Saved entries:
· · · · · · ·

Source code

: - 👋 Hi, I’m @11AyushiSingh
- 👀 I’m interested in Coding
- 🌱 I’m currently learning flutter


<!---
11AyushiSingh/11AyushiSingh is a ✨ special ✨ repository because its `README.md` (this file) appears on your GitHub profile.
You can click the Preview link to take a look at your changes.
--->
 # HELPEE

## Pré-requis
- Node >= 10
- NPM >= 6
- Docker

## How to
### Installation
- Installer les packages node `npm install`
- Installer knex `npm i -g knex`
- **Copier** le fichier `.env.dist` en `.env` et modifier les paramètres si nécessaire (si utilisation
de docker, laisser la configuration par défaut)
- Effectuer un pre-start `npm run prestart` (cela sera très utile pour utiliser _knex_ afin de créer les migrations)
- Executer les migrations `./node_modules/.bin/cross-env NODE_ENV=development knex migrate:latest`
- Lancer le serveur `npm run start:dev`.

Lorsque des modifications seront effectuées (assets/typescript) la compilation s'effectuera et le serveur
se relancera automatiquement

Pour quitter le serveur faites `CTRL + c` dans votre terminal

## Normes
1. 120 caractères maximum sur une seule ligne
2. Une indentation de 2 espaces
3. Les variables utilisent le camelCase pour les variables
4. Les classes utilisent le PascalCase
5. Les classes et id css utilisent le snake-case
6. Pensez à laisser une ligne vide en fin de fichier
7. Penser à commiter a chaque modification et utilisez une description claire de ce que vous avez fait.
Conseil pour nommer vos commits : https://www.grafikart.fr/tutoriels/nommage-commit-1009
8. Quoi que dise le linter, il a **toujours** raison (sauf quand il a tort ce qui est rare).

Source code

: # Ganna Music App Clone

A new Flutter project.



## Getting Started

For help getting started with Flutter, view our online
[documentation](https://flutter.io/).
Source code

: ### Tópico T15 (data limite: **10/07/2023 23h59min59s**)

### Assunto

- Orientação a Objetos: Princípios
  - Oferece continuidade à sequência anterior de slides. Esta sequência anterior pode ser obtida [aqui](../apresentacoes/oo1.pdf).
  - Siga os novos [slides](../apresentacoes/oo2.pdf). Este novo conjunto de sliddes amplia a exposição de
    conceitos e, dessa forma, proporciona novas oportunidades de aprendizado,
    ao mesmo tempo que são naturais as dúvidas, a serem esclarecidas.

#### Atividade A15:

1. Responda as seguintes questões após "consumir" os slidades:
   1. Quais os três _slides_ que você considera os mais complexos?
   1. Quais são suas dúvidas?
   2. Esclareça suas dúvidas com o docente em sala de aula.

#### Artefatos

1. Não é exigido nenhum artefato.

· · · · · · ·

ASSIGNMENT: Find the word "classes" in the data and copy out each line where it turns up.

REPLY TO THE EXERCISE:
4. Les classes utilisent le PascalCase
5. Les classes et id css utilisent le snake-case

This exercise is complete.